I do miss autotest at times, but up+enter on your console to rerun
some focused stories is not bad at all. I use a command-line runner
without the maintenance requirements of the *.rb runner files
(http://github.com/pd/story), so I can pretty easily select the
individual foo.story, a full feature, or any mix I want, then just
rerun those when I'm ready. Actually, I save files so often that
waiting on the stories to catch up would probably be annoying.

> I'd like to hear other's thoughts as well, but your experience seems
> consistent with my theory of the direction I want to go: unit test
> models and helpers, drop controller and view tests in favor of Webrat
> + RailsStory, and then, as needed drop in RSpec view tests for things
> that can't be as efficiently/effectively tested in stories.

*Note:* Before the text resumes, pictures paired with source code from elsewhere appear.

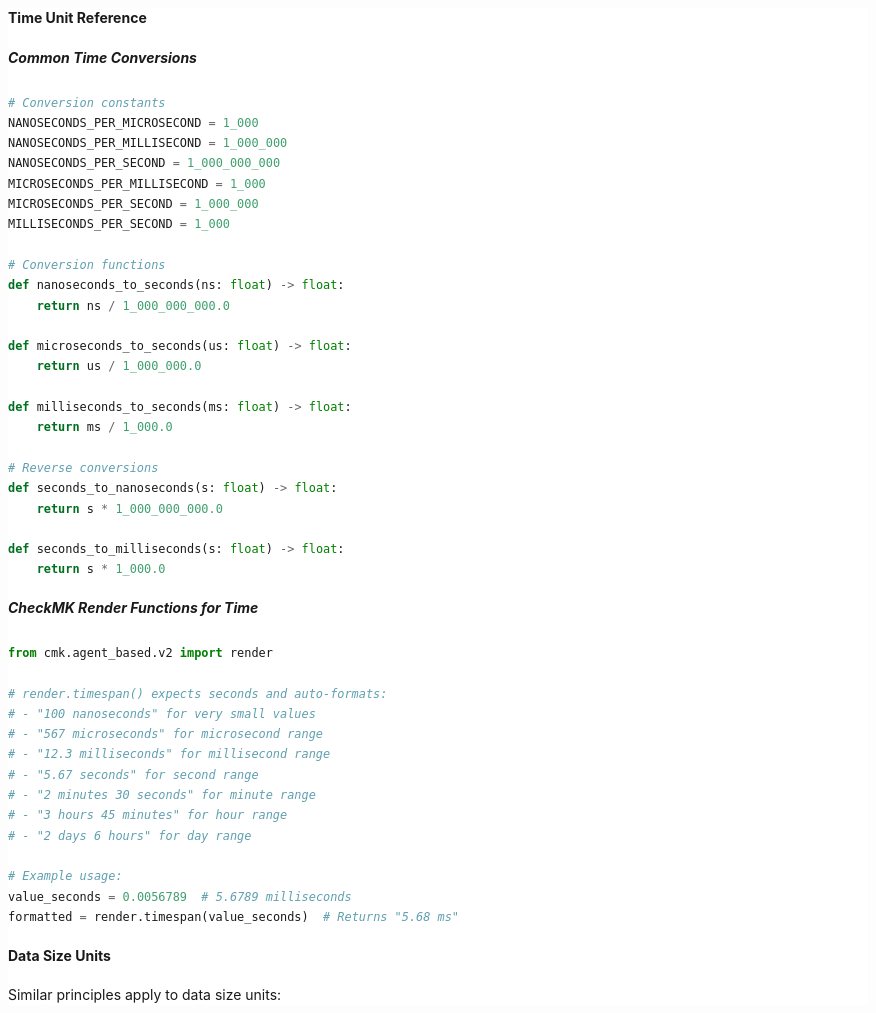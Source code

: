 #### Time Unit Reference

##### Common Time Conversions

```python
# Conversion constants
NANOSECONDS_PER_MICROSECOND = 1_000
NANOSECONDS_PER_MILLISECOND = 1_000_000
NANOSECONDS_PER_SECOND = 1_000_000_000
MICROSECONDS_PER_MILLISECOND = 1_000
MICROSECONDS_PER_SECOND = 1_000_000
MILLISECONDS_PER_SECOND = 1_000

# Conversion functions
def nanoseconds_to_seconds(ns: float) -> float:
    return ns / 1_000_000_000.0

def microseconds_to_seconds(us: float) -> float:
    return us / 1_000_000.0

def milliseconds_to_seconds(ms: float) -> float:
    return ms / 1_000.0

# Reverse conversions
def seconds_to_nanoseconds(s: float) -> float:
    return s * 1_000_000_000.0

def seconds_to_milliseconds(s: float) -> float:
    return s * 1_000.0
```

##### CheckMK Render Functions for Time

```python
from cmk.agent_based.v2 import render

# render.timespan() expects seconds and auto-formats:
# - "100 nanoseconds" for very small values
# - "567 microseconds" for microsecond range
# - "12.3 milliseconds" for millisecond range  
# - "5.67 seconds" for second range
# - "2 minutes 30 seconds" for minute range
# - "3 hours 45 minutes" for hour range
# - "2 days 6 hours" for day range

# Example usage:
value_seconds = 0.0056789  # 5.6789 milliseconds
formatted = render.timespan(value_seconds)  # Returns "5.68 ms"
```

#### Data Size Units

Similar principles apply to data size units:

As Josh Knowles also said, dropping the unit level specs has turned
out to be a mistake. I wouldn't say it's a BIG mistake, and the main
issue is just waiting too damned long before you are comfortable
pushing your code (which leads to saying "ah screw it" and then "ah
crap it failed on CI" and then ...). But a mistake nonetheless.

If I started a fresh project today, I would still probably ignore view
specs early on; they're cumbersome and take a lot of tweaking when
you're just barely figuring out what it is you want to accomplish.
Once your ideas solidify a bit, tho, view specs using stub_model()
seem perfectly good these days. For controller specs, I think I'd
continue to do exactly what I'm already doing: spec the deviations
from the pretty-much-scaffolding REST controllers, and wrap up
authentication/authorization specs in a tidy DSL to generate that
stuff for me. Thin controllers deserve thin controller specs! =)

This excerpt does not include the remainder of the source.